The new CFIUS reality: non-Chinese investors face growing challenges

With thanks to Freshfields’ Aimen Mir, Christine Laciak, Colin Costello, Brian Reissaus, and Andrew Gabel for contributing this update.

IN BRIEF

As the Committee on Foreign Investment in the United States (CFIUS) increasingly shifts its focus beyond direct Chinese investment, companies worldwide are encountering unexpected challenges in their transactions. Non-Chinese investors – including those from US allies and partner nations – are now facing longer reviews, increased mitigation requirements, and heightened unpredictability. This shift underscores the importance of understanding CFIUS's evolving approach as you seek to safeguard your investments and navigate the complex regulatory landscape effectively.

In detail

The firestorm around Nippon Steel Corporation’s proposed acquisition of U.S. Steel Corporation might seem like an isolated incident, driven by the political sensitivity of the target company and the dynamics of a Presidential election year. However, this controversy risks overshadowing a more significant trend affecting a broader range of companies: transactions not involving Chinese investors are increasingly being swept up by lengthy and unpredictable CFIUS reviews, even when the target company isn’t politically high-profile.

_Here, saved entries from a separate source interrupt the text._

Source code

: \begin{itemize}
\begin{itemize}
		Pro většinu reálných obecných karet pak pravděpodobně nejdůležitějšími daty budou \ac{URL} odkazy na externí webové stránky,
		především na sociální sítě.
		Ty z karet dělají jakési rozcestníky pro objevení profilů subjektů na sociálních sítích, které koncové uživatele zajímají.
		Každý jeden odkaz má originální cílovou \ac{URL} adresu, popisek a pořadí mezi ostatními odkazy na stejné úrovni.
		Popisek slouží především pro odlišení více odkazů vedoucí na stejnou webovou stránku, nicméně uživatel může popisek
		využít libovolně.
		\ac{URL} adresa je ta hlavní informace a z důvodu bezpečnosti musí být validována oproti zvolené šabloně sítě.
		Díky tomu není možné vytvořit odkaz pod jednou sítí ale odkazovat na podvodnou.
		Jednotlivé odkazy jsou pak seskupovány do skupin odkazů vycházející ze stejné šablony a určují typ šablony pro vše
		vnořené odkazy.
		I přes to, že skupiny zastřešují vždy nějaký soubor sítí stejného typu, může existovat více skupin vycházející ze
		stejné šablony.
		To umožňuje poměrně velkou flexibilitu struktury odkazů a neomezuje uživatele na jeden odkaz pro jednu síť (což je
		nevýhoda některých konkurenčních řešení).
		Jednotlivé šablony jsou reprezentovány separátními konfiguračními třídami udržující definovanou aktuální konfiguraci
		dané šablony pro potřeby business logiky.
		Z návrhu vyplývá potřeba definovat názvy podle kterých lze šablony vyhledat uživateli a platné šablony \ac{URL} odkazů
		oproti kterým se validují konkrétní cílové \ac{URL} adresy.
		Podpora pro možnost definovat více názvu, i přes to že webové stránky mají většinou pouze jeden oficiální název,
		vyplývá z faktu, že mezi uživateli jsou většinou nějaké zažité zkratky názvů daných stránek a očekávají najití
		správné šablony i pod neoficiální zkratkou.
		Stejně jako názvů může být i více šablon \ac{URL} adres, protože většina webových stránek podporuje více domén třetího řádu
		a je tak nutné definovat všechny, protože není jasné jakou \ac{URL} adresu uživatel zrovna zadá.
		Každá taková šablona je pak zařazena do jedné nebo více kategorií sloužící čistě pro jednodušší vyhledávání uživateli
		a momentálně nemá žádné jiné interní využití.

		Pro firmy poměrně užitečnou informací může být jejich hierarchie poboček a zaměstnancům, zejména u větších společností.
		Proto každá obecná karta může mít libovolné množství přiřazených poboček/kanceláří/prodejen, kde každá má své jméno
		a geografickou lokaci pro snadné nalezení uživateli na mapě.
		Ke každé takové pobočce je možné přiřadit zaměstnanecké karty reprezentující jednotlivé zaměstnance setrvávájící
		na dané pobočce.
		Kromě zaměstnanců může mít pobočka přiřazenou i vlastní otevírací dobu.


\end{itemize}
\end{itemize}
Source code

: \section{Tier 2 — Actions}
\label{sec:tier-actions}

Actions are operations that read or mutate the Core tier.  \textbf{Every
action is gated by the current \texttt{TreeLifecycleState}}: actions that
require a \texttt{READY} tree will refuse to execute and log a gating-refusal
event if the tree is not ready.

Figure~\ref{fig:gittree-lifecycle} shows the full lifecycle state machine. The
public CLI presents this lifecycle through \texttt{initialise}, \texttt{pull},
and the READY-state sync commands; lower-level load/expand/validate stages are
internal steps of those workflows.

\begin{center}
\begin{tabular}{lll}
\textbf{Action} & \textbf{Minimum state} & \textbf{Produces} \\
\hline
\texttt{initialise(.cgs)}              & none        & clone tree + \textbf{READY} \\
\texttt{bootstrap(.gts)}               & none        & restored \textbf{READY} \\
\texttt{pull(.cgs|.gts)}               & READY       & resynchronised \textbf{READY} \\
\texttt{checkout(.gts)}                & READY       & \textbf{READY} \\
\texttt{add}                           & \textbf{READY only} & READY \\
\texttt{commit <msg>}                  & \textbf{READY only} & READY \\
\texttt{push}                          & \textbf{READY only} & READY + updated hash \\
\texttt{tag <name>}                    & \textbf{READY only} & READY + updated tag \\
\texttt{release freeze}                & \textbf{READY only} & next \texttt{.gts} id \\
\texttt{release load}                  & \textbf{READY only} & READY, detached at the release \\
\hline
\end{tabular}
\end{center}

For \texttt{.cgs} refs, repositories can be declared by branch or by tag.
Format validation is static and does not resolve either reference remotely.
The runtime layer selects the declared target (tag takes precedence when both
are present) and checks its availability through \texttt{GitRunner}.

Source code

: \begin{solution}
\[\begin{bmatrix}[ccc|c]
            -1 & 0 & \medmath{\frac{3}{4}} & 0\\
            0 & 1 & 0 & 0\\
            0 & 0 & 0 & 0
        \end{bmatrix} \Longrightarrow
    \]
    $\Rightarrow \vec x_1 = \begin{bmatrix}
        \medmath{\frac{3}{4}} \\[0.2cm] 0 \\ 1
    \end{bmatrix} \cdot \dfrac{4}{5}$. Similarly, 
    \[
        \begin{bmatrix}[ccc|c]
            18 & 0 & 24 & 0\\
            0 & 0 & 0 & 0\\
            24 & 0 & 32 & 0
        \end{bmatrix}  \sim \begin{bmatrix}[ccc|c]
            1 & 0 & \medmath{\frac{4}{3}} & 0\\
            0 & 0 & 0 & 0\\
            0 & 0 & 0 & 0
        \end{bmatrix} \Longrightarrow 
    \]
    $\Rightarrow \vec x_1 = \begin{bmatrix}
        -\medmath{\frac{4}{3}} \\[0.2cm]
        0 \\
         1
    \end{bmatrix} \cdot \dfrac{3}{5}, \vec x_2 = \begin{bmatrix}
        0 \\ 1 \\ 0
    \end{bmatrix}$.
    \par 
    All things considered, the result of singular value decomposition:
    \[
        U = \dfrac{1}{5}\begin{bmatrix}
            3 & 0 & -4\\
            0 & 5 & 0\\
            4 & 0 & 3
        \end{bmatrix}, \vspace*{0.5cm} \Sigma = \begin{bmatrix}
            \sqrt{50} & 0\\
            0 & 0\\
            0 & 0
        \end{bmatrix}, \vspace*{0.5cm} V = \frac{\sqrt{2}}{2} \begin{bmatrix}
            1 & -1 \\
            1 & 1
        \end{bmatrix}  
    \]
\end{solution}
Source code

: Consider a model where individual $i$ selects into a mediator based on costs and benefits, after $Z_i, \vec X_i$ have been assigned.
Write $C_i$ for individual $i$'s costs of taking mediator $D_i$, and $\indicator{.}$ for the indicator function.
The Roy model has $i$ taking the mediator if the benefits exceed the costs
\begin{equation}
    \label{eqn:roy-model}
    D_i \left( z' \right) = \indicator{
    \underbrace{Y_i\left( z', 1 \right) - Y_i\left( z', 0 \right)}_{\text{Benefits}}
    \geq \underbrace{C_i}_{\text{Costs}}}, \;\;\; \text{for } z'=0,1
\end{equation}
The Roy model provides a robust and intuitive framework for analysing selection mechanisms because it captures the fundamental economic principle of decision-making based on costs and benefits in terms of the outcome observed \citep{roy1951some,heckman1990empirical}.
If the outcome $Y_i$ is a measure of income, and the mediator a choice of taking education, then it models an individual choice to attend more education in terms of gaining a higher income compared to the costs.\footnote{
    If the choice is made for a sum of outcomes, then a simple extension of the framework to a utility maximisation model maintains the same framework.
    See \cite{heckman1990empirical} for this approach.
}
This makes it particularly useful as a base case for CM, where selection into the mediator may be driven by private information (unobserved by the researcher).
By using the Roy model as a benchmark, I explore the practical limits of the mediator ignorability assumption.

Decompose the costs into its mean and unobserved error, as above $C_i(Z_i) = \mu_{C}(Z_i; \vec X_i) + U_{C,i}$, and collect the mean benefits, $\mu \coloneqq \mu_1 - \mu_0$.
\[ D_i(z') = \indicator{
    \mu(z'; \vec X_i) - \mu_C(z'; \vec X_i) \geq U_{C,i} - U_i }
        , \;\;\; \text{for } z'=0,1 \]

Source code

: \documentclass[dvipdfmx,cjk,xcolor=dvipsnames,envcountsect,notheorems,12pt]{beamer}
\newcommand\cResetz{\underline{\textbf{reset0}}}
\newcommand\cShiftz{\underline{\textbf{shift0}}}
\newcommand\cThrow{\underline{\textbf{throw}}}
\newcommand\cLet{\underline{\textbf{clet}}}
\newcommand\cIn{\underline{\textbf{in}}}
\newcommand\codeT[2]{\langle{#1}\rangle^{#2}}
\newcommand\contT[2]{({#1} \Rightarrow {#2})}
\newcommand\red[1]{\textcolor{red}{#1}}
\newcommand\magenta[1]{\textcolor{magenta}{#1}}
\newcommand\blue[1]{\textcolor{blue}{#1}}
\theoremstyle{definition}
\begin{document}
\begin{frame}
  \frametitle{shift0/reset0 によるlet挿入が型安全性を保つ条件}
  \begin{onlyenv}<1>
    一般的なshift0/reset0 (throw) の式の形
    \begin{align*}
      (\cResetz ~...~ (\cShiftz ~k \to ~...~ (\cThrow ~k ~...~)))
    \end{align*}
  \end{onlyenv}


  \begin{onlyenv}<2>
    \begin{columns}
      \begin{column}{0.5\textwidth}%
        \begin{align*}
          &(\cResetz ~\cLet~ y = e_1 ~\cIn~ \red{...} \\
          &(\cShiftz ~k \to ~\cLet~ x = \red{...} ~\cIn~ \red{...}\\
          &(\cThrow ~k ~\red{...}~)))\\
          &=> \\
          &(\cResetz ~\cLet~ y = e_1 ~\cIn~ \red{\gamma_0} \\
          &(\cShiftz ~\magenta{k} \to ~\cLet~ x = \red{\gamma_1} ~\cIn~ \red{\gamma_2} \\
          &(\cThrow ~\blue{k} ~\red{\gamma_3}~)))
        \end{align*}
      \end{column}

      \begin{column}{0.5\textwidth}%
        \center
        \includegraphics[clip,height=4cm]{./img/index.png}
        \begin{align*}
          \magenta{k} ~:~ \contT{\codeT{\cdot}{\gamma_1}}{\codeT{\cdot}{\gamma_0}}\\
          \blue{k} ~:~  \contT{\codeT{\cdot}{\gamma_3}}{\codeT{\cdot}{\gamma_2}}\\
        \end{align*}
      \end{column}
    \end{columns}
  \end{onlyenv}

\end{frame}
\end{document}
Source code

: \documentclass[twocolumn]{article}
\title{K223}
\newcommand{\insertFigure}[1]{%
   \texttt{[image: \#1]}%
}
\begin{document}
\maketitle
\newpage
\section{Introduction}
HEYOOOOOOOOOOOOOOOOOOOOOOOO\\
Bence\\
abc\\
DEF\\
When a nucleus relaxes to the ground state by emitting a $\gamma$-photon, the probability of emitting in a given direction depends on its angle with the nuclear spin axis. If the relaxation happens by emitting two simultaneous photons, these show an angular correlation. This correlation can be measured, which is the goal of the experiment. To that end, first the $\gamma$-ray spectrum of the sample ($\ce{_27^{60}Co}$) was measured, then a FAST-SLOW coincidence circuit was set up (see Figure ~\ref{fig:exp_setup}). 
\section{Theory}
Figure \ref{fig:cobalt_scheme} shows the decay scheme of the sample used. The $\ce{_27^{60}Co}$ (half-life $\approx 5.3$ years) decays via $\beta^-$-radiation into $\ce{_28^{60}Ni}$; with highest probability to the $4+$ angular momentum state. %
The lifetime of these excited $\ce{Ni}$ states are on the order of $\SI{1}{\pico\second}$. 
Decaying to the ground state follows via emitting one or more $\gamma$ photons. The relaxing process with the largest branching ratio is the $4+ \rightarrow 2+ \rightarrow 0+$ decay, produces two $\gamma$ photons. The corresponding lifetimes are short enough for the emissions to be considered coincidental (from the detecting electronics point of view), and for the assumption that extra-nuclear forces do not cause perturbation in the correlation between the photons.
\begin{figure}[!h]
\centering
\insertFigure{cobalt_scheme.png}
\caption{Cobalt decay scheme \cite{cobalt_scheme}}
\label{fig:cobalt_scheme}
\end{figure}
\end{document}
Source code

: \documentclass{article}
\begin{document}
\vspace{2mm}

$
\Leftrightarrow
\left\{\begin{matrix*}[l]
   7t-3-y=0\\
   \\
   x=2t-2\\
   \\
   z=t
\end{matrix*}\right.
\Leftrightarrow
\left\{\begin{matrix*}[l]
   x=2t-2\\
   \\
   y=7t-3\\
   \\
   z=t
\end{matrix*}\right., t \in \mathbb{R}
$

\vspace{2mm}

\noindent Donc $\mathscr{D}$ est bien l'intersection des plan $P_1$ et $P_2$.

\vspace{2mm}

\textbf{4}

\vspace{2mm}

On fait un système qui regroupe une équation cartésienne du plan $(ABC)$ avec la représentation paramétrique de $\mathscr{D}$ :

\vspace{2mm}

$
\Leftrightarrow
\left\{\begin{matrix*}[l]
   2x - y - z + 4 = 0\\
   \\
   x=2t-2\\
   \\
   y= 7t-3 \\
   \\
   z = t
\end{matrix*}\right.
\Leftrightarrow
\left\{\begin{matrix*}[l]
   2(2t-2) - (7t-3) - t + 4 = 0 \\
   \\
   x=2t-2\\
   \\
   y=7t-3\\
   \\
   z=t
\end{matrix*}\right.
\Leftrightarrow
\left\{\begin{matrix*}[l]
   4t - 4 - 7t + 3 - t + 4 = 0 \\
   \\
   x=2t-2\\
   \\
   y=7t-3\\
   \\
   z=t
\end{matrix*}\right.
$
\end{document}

While data from the US Treasury Department’s 2023 CFIUS Annual Report (Annual Report) indicates that aspects of its process are becoming more efficient, a deeper analysis reveals a significant shift in focus. Traditionally, CFIUS skepticism was primarily directed at Chinese investments due to national security concerns. However, the latest data indicates that this skepticism is now expanding to include investors from US allies and partner nations.

It's important to note that the Annual Report treats each CFIUS filing as a separate transaction. This means that if a single corporate transaction undergoes multiple filings – such as starting with a declaration and then proceeding to a notice, or if a notice is withdrawn and refiled – it is counted multiple times. This approach can be misleading, inflating the apparent number of transactions under review.

Our adjusted analysis reveals that transactions involving non-Chinese investors are increasingly subject to extended reviews with a higher risk of material mitigation. This highlights a significant broadening of CFIUS’ focus and underscores the necessity for companies to carefully assess CFIUS risks early in the deal-making process to reduce the likelihood of any unwelcome surprises.

At a glance

  • Decline in CFIUS filings: Transaction volumes are dropping, partly due to familiarity with regulations and fears of CFIUS unpredictability.
  • Declarations are viable again: Suitable for straightforward cases, making them a realistic option once more.
  • Notices lead to investigations: Filing a notice often results in an investigation and a chance of needing to withdraw and refile.
  • Chinese investments remain risky: Such investments continue to decline and are considered high-risk.
  • Increased scrutiny for non-Chinese investors: Even investors from allies like Singapore and the UAE face higher withdraw/refile rates and more mitigation, though most deals ultimately succeed.
  • DOJ involvement means delays: If the Department of Justice is your co-lead agency, expect longer timelines and potential mitigation requirements; proactive planning is crucial.
  • Heightened enforcement: CFIUS imposed four penalties in 2023, highlighting the need for strict compliance with filing requirements and mitigation obligations.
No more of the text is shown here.